* _Assignment_
When a line below holds the string "Shen", show that line.

►

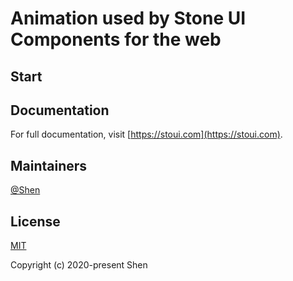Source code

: # Animation used by Stone UI Components for the web

## Start

## Documentation

For full documentation, visit [https://stoui.com](https://stoui.com).

## Maintainers

[@Shen](https://github.com/haiyon)

## License

[MIT](LICENSE)

Copyright (c) 2020-present Shen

◄

* _Result of the exercise_
[@Shen](https://github.com/haiyon)
Copyright (c) 2020-present Shen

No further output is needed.